• _What is required_
Make an exact copy of the entries, taking out every picture.

***** Input data

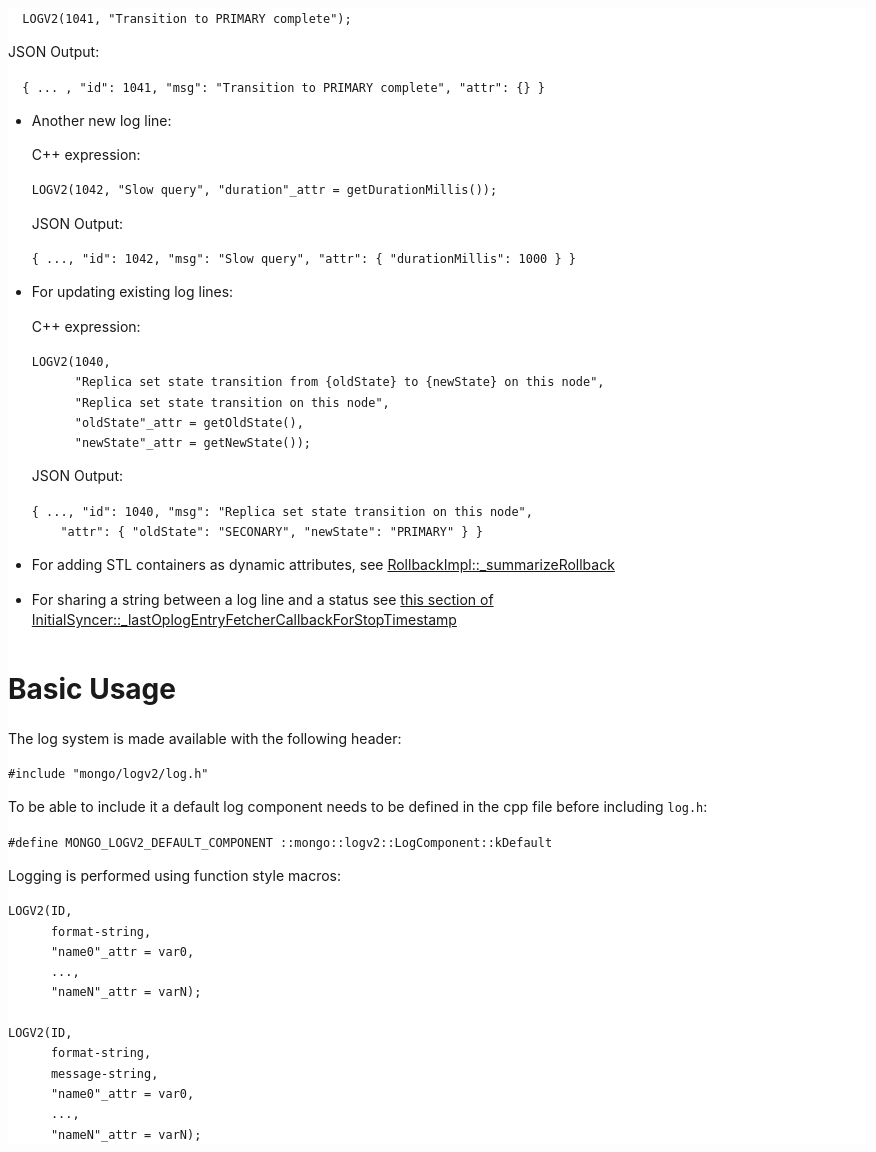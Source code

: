       LOGV2(1041, "Transition to PRIMARY complete");

  JSON Output:

      { ... , "id": 1041, "msg": "Transition to PRIMARY complete", "attr": {} }

- Another new log line:

  C++ expression:

      LOGV2(1042, "Slow query", "duration"_attr = getDurationMillis());

  JSON Output:

      { ..., "id": 1042, "msg": "Slow query", "attr": { "durationMillis": 1000 } }


- For updating existing log lines:

  C++ expression:

      LOGV2(1040,
            "Replica set state transition from {oldState} to {newState} on this node",
            "Replica set state transition on this node",
            "oldState"_attr = getOldState(),
            "newState"_attr = getNewState());

  JSON Output:

      { ..., "id": 1040, "msg": "Replica set state transition on this node",
          "attr": { "oldState": "SECONARY", "newState": "PRIMARY" } }

- For adding STL containers as dynamic attributes, see
    [RollbackImpl::_summarizeRollback][_summarizeRollback]

- For sharing a string between a log line and a status see [this section of
    InitialSyncer::_lastOplogEntryFetcherCallbackForStopTimestamp][
    _lastOplogEntryFetcherCallbackForStopTimestamp]

# Basic Usage

The log system is made available with the following header:

    #include "mongo/logv2/log.h"

To be able to include it a default log component needs to be defined in the cpp
file before including `log.h`:

    #define MONGO_LOGV2_DEFAULT_COMPONENT ::mongo::logv2::LogComponent::kDefault

Logging is performed using function style macros:

    LOGV2(ID,
          format-string,
          "name0"_attr = var0,
          ...,
          "nameN"_attr = varN);

    LOGV2(ID,
          format-string,
          message-string,
          "name0"_attr = var0,
          ...,
          "nameN"_attr = varN);


[relaxed_json_2]: https://github.com/mongodb/specifications/blob/master/source/extended-json.rst
[libfmt]: https://fmt.dev/6.1.1/index.html
[libfmt_syn]: https://fmt.dev/6.1.1/syntax.html#formatspec
[_lastOplogEntryFetcherCallbackForStopTimestamp]: https://github.com/mongodb/mongo/blob/13caf3c499a22c2274bd533043eb7e06e6f8e8a4/src/mongo/db/repl/initial_syncer.cpp#L1500-L1512
[_summarizeRollback]: https://github.com/mongodb/mongo/blob/13caf3c499a22c2274bd533043eb7e06e6f8e8a4/src/mongo/db/repl/rollback_impl.cpp#L1263-L1305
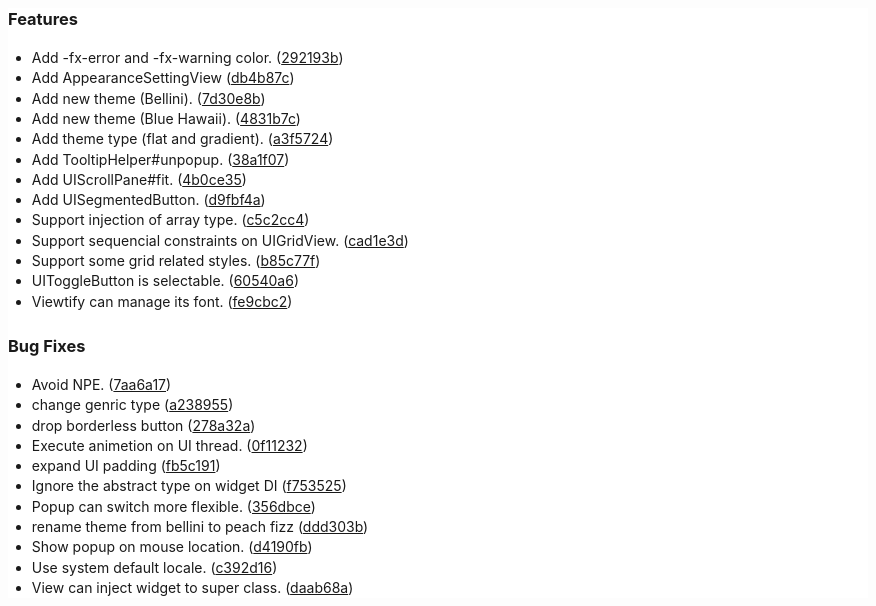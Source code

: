 ### Features

* Add -fx-error and -fx-warning color. ([292193b](https://github.com/teletha/viewtify/commit/292193b0bc94266ebeaf8509b765a3f1be5cf532))
* Add AppearanceSettingView ([db4b87c](https://github.com/teletha/viewtify/commit/db4b87c0246e8fd6f3a813ddba595825170cbb81))
* Add new theme (Bellini). ([7d30e8b](https://github.com/teletha/viewtify/commit/7d30e8b7cfc809d7afb1192b9875da57240624b0))
* Add new theme (Blue Hawaii). ([4831b7c](https://github.com/teletha/viewtify/commit/4831b7c0b6c6a8c19999549204ddc266a5b0d020))
* Add theme type (flat and gradient). ([a3f5724](https://github.com/teletha/viewtify/commit/a3f5724feb903f17c54f4eaee7e9ef0a7eefccc0))
* Add TooltipHelper#unpopup. ([38a1f07](https://github.com/teletha/viewtify/commit/38a1f073ca1ed8e7787cdd4676d2c57c93510071))
* Add UIScrollPane#fit. ([4b0ce35](https://github.com/teletha/viewtify/commit/4b0ce353d6a34ca945f216e0ecb213cadc884e95))
* Add UISegmentedButton. ([d9fbf4a](https://github.com/teletha/viewtify/commit/d9fbf4a91872594476583bbfd0b36f75a63d650c))
* Support injection of array type. ([c5c2cc4](https://github.com/teletha/viewtify/commit/c5c2cc42060c655c8d526e88cf9c4417fe29d9d0))
* Support sequencial constraints on UIGridView. ([cad1e3d](https://github.com/teletha/viewtify/commit/cad1e3d623823d8d72466356c1c63821ed6794e3))
* Support some grid related styles. ([b85c77f](https://github.com/teletha/viewtify/commit/b85c77f638e6bead25f17c47c62442cceafb4380))
* UIToggleButton is selectable. ([60540a6](https://github.com/teletha/viewtify/commit/60540a61c176982dbd29a88a5c3530c4530d2cf4))
* Viewtify can manage its font. ([fe9cbc2](https://github.com/teletha/viewtify/commit/fe9cbc2123ada8ad4f8442bb9aaa3c07eabddefb))


### Bug Fixes

* Avoid NPE. ([7aa6a17](https://github.com/teletha/viewtify/commit/7aa6a17cfa92134738c00f540293a826f550972a))
* change genric type ([a238955](https://github.com/teletha/viewtify/commit/a23895521938ca514fdc68d490eb532d8f59847d))
* drop borderless button ([278a32a](https://github.com/teletha/viewtify/commit/278a32aa46284937db9973d2b760de83fa62b4ce))
* Execute animetion on UI thread. ([0f11232](https://github.com/teletha/viewtify/commit/0f112327ac1de164196c014dc3bb4fed1cef2d63))
* expand UI padding ([fb5c191](https://github.com/teletha/viewtify/commit/fb5c191c88320f2b7f831670e362a675ef69e085))
* Ignore the abstract type on widget DI ([f753525](https://github.com/teletha/viewtify/commit/f753525be896cdf91371cfc34bfc46f146a0f6b2))
* Popup can switch more flexible. ([356dbce](https://github.com/teletha/viewtify/commit/356dbce1afaed891d585d61195f78fcad2160e95))
* rename theme from bellini to peach fizz ([ddd303b](https://github.com/teletha/viewtify/commit/ddd303bcb8771b800f1fed84f1b3cd84797d765c))
* Show popup on mouse location. ([d4190fb](https://github.com/teletha/viewtify/commit/d4190fbba18a72d42dd76e4bf2e5ab7d39ee6b15))
* Use system default locale. ([c392d16](https://github.com/teletha/viewtify/commit/c392d1651891f5e26f068cb174196ff0ebf48e44))
* View can inject widget to super class. ([daab68a](https://github.com/teletha/viewtify/commit/daab68a7f4d47f37a9ff43bd080c293519cfb5b1))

**********

• _Output_
Source code

:       LOGV2(1041, "Transition to PRIMARY complete");

  JSON Output:

      { ... , "id": 1041, "msg": "Transition to PRIMARY complete", "attr": {} }

- Another new log line:

  C++ expression:

      LOGV2(1042, "Slow query", "duration"_attr = getDurationMillis());

  JSON Output:

      { ..., "id": 1042, "msg": "Slow query", "attr": { "durationMillis": 1000 } }


- For updating existing log lines:

  C++ expression:

      LOGV2(1040,
            "Replica set state transition from {oldState} to {newState} on this node",
            "Replica set state transition on this node",
            "oldState"_attr = getOldState(),
            "newState"_attr = getNewState());

  JSON Output:

      { ..., "id": 1040, "msg": "Replica set state transition on this node",
          "attr": { "oldState": "SECONARY", "newState": "PRIMARY" } }

- For adding STL containers as dynamic attributes, see
    [RollbackImpl::_summarizeRollback][_summarizeRollback]

- For sharing a string between a log line and a status see [this section of
    InitialSyncer::_lastOplogEntryFetcherCallbackForStopTimestamp][
    _lastOplogEntryFetcherCallbackForStopTimestamp]

# Basic Usage

The log system is made available with the following header:

    #include "mongo/logv2/log.h"

To be able to include it a default log component needs to be defined in the cpp
file before including `log.h`:

    #define MONGO_LOGV2_DEFAULT_COMPONENT ::mongo::logv2::LogComponent::kDefault

Logging is performed using function style macros:

    LOGV2(ID,
          format-string,
          "name0"_attr = var0,
          ...,
          "nameN"_attr = varN);

    LOGV2(ID,
          format-string,
          message-string,
          "name0"_attr = var0,
          ...,
          "nameN"_attr = varN);


[relaxed_json_2]: https://github.com/mongodb/specifications/blob/master/source/extended-json.rst
[libfmt]: https://fmt.dev/6.1.1/index.html
[libfmt_syn]: https://fmt.dev/6.1.1/syntax.html#formatspec
[_lastOplogEntryFetcherCallbackForStopTimestamp]: https://github.com/mongodb/mongo/blob/13caf3c499a22c2274bd533043eb7e06e6f8e8a4/src/mongo/db/repl/initial_syncer.cpp#L1500-L1512
[_summarizeRollback]: https://github.com/mongodb/mongo/blob/13caf3c499a22c2274bd533043eb7e06e6f8e8a4/src/mongo/db/repl/rollback_impl.cpp#L1263-L1305
Source code

: ### Features

* Add -fx-error and -fx-warning color. ([292193b](https://github.com/teletha/viewtify/commit/292193b0bc94266ebeaf8509b765a3f1be5cf532))
* Add AppearanceSettingView ([db4b87c](https://github.com/teletha/viewtify/commit/db4b87c0246e8fd6f3a813ddba595825170cbb81))
* Add new theme (Bellini). ([7d30e8b](https://github.com/teletha/viewtify/commit/7d30e8b7cfc809d7afb1192b9875da57240624b0))
* Add new theme (Blue Hawaii). ([4831b7c](https://github.com/teletha/viewtify/commit/4831b7c0b6c6a8c19999549204ddc266a5b0d020))
* Add theme type (flat and gradient). ([a3f5724](https://github.com/teletha/viewtify/commit/a3f5724feb903f17c54f4eaee7e9ef0a7eefccc0))
* Add TooltipHelper#unpopup. ([38a1f07](https://github.com/teletha/viewtify/commit/38a1f073ca1ed8e7787cdd4676d2c57c93510071))
* Add UIScrollPane#fit. ([4b0ce35](https://github.com/teletha/viewtify/commit/4b0ce353d6a34ca945f216e0ecb213cadc884e95))
* Add UISegmentedButton. ([d9fbf4a](https://github.com/teletha/viewtify/commit/d9fbf4a91872594476583bbfd0b36f75a63d650c))
* Support injection of array type. ([c5c2cc4](https://github.com/teletha/viewtify/commit/c5c2cc42060c655c8d526e88cf9c4417fe29d9d0))
* Support sequencial constraints on UIGridView. ([cad1e3d](https://github.com/teletha/viewtify/commit/cad1e3d623823d8d72466356c1c63821ed6794e3))
* Support some grid related styles. ([b85c77f](https://github.com/teletha/viewtify/commit/b85c77f638e6bead25f17c47c62442cceafb4380))
* UIToggleButton is selectable. ([60540a6](https://github.com/teletha/viewtify/commit/60540a61c176982dbd29a88a5c3530c4530d2cf4))
* Viewtify can manage its font. ([fe9cbc2](https://github.com/teletha/viewtify/commit/fe9cbc2123ada8ad4f8442bb9aaa3c07eabddefb))


### Bug Fixes

* Avoid NPE. ([7aa6a17](https://github.com/teletha/viewtify/commit/7aa6a17cfa92134738c00f540293a826f550972a))
* change genric type ([a238955](https://github.com/teletha/viewtify/commit/a23895521938ca514fdc68d490eb532d8f59847d))
* drop borderless button ([278a32a](https://github.com/teletha/viewtify/commit/278a32aa46284937db9973d2b760de83fa62b4ce))
* Execute animetion on UI thread. ([0f11232](https://github.com/teletha/viewtify/commit/0f112327ac1de164196c014dc3bb4fed1cef2d63))
* expand UI padding ([fb5c191](https://github.com/teletha/viewtify/commit/fb5c191c88320f2b7f831670e362a675ef69e085))
* Ignore the abstract type on widget DI ([f753525](https://github.com/teletha/viewtify/commit/f753525be896cdf91371cfc34bfc46f146a0f6b2))
* Popup can switch more flexible. ([356dbce](https://github.com/teletha/viewtify/commit/356dbce1afaed891d585d61195f78fcad2160e95))
* rename theme from bellini to peach fizz ([ddd303b](https://github.com/teletha/viewtify/commit/ddd303bcb8771b800f1fed84f1b3cd84797d765c))
* Show popup on mouse location. ([d4190fb](https://github.com/teletha/viewtify/commit/d4190fbba18a72d42dd76e4bf2e5ab7d39ee6b15))
* Use system default locale. ([c392d16](https://github.com/teletha/viewtify/commit/c392d1651891f5e26f068cb174196ff0ebf48e44))
* View can inject widget to super class. ([daab68a](https://github.com/teletha/viewtify/commit/daab68a7f4d47f37a9ff43bd080c293519cfb5b1))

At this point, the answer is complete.